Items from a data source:
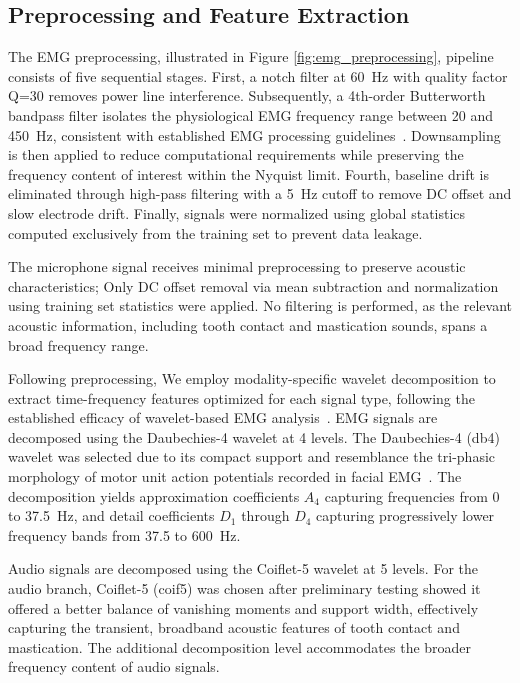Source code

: \documentclass[pdflatex,sn-vancouver-num, iicol]{sn-jnl}
\begin{document}
\subsection{Preprocessing and Feature Extraction}

The EMG preprocessing, illustrated in Figure \ref{fig:emg_preprocessing}, pipeline consists of five sequential stages. First, a notch filter at 60~Hz with quality factor Q=30 removes power line interference. Subsequently, a 4th-order Butterworth bandpass filter isolates the physiological EMG frequency range between 20 and 450~Hz, consistent with established EMG processing guidelines~\cite{chowdhury2013surface}. Downsampling is then applied to reduce computational requirements while preserving the frequency content of interest within the Nyquist limit. Fourth, baseline drift is eliminated through high-pass filtering with a 5~Hz cutoff to remove DC offset and slow electrode drift. Finally, signals were normalized using global statistics computed exclusively from the training set to prevent data leakage.

The microphone signal receives minimal preprocessing to preserve acoustic characteristics; Only DC offset removal via mean subtraction and normalization using training set statistics were applied. No filtering is performed, as the relevant acoustic information, including tooth contact and mastication sounds, spans a broad frequency range.



Following preprocessing, We employ modality-specific wavelet decomposition to extract time-frequency features optimized for each signal type, following the established efficacy of wavelet-based EMG analysis~\cite{phinyomark2012feature}. EMG signals are decomposed using the Daubechies-4 wavelet at 4 levels. 
The Daubechies-4 (db4) wavelet was selected due to its compact support and resemblance the tri-phasic morphology of motor unit action potentials recorded in facial EMG~\cite{englehart2003robust}. The decomposition yields approximation coefficients $A_4$ capturing frequencies from 0 to 37.5~Hz, and detail coefficients $D_1$ through $D_4$ capturing progressively lower frequency bands from 37.5 to 600~Hz.

Audio signals are decomposed using the Coiflet-5 wavelet at 5 levels. For the audio branch, Coiflet-5 (coif5) was chosen after preliminary testing showed it offered a better balance of vanishing moments and support width, effectively capturing the transient, broadband acoustic features of tooth contact and mastication. The additional decomposition level accommodates the broader frequency content of audio signals. \cite{bharathi2025unveiling}
\end{document}
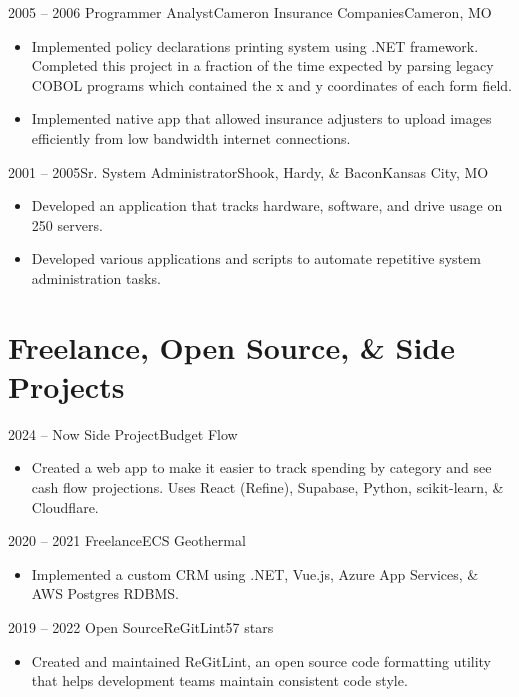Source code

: \documentclass[11pt,letterpaper,final]{moderncv}
\begin{document}
	\cventry
{2005 -- 2006} {Programmer Analyst}{Cameron Insurance Companies}{Cameron, MO}{}{
		\begin{itemize}
			\item
				Implemented policy declarations printing system using .NET framework.
				Completed this project in a fraction of the time expected by
				parsing legacy COBOL programs which contained the x and y
				coordinates of each form field.
			\item
				Implemented native app that allowed insurance adjusters
				to upload images efficiently from low bandwidth internet
				connections.
		\end{itemize}
}
\linebreak

	\cventry
{2001 -- 2005}{Sr. System Administrator}{Shook, Hardy, \& Bacon}{Kansas City, MO}{}{
		\begin{itemize}
			\item
				Developed an application that tracks hardware, software, and
				drive usage on 250 servers.
			\item
				Developed various applications and scripts to automate
				repetitive system administration tasks.
		\end{itemize}
}
\linebreak

\section{Freelance, Open Source, \& Side Projects} 
	\cventry
{2024 -- Now} {Side Project}{Budget Flow}{}{}{
		\begin{itemize}
			\item 
				Created a web app to make it easier to track spending by
				category and see cash flow projections. Uses React (Refine),
				Supabase, Python, scikit-learn, \& Cloudflare.
		\end{itemize}
}
\linebreak

	\cventry
{2020 -- 2021} {Freelance}{ECS Geothermal}{}{}{
		\begin{itemize}
			\item 
				Implemented a custom CRM using .NET, Vue.js, Azure App Services,
				\& AWS Postgres RDBMS.
		\end{itemize}
}
\linebreak

	\cventry
{2019 -- 2022} {Open Source}{ReGitLint}{}{57 stars}{
		\begin{itemize}
			\item 
				Created and maintained ReGitLint, an open source code formatting
				utility that helps development teams maintain consistent code
				style.
		\end{itemize}
}
\linebreak
\end{document}
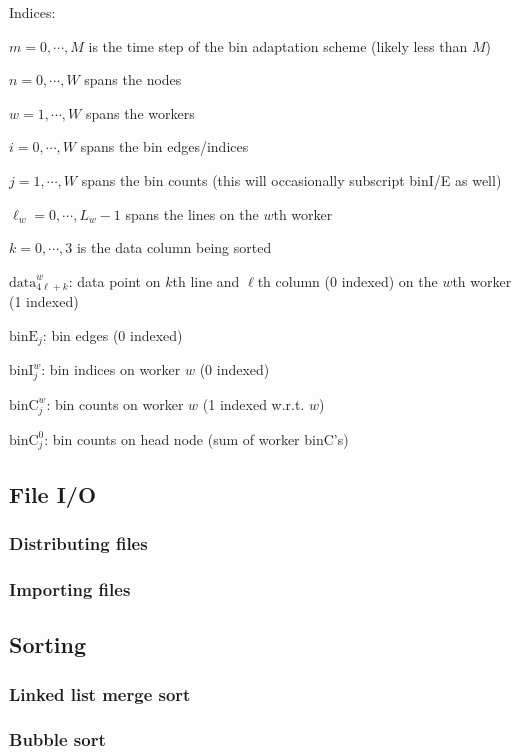 \documentclass{article}
\newenvironment{tight_enum}{
\begin{enumerate}[label=\alph*.]
\setlength{\itemsep}{0pt}
\setlength{\parskip}{0pt}
}{\end{enumerate}}
\begin{document}
Indices:
\begin{tight_enum}
	\item $m = 0, \cdots, M$ is the time step of the bin adaptation scheme (likely less than $M$)
	\item $n = 0, \cdots, W$ spans the nodes
	\item $w = 1, \cdots, W$ spans the workers
	\item $i = 0, \cdots, W$ spans the bin edges/indices
	\item $j = 1, \cdots, W$ spans the bin counts (this will occasionally subscript binI/E as well)
	\item $\ell_w = 0, \cdots, L_w-1$ spans the lines on the $w$th worker
	\item $k = 0, \cdots, 3$ is the data column being sorted
\end{tight_enum}

$\textrm{data}^w_{4\ell+k}$: data point on $k$th line and $\ell$th column (0 indexed) on the $w$th worker (1 indexed)

$\textrm{binE}_j$: bin edges (0 indexed)

$\textrm{binI}^w_j$: bin indices on worker $w$ (0 indexed)

$\textrm{binC}^w_j$: bin counts on worker $w$ (1 indexed w.r.t. $w$)

$\textrm{binC}^0_j$: bin counts on head node (sum of worker binC's)



\subsection{File I/O}
\subsubsection{Distributing files}
\subsubsection{Importing files}


\subsection{Sorting}
\subsubsection{Linked list merge sort}
\subsubsection{Bubble sort}
\end{document}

Exercise description: Return each line of the entries that holds the string "enumerate".

Solution:
\begin{enumerate}[label=\alph*.]
}{\end{enumerate}}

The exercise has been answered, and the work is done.